A new mode of Ca2+ signaling by G protein-coupled receptors:: Gating of IP3 receptor Ca2+ release channels by Gβγ

The most common form of Ca2+ signaling by Gq-coupled receptors entails activation of PLCbeta2 by Galphaq to generate IP3 and evoke Ca2+ release from the ER [1]. Another form of Ca2+ signaling by G protein-coupled receptors involves activation of Gi to release Gbetagamma, which activates PLCbeta1 [2]. Whether GOT has additional roles in Ca2+ signaling is unknown. Introduction of Gbetagamma into cells activated Ca2+ release from the IP3 Ca2+ pool and Ca2+ oscillations [3, 4]. This can be due to activation of PLCbeta1 or direct activation of the IP3R by Gbetagamma. We report here that Gbetagamma potently activates the IP3 receptor. Thus, Gbetagamma-triggered [Ca2+](i) oscillations are not affected by inhibition of PLCbeta. Coimmunoprecipitation and competition experiments with Gbetagamma scavengers suggest binding of Gbetagamma to IP3 receptors.

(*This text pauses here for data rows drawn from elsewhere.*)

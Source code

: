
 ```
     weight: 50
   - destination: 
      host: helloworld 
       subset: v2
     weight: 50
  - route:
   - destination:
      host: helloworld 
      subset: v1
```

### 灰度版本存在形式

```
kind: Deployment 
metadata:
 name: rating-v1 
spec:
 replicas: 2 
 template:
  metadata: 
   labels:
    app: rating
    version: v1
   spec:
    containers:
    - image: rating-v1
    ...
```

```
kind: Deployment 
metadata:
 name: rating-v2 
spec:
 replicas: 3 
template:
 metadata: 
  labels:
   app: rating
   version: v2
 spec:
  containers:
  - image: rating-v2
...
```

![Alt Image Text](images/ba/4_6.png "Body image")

Furthermore, Gbetagamma inhibited IP3 binding to IP3 receptors. Notably, Gbetagamma activated single IP3R channels in native ER as effectively as IP3. The physiological significance of this form of signaling is demonstrated by the reciprocal sensitivity of Ca2+ signals evoked by Gi- and Gq-coupled receptors to Gbetagamma scavenging and PLCbeta inhibition. We propose that gating of IP3R by Gbetagamma is a new mode of Ca2+ signaling with particular significance for Gi-coupled receptors.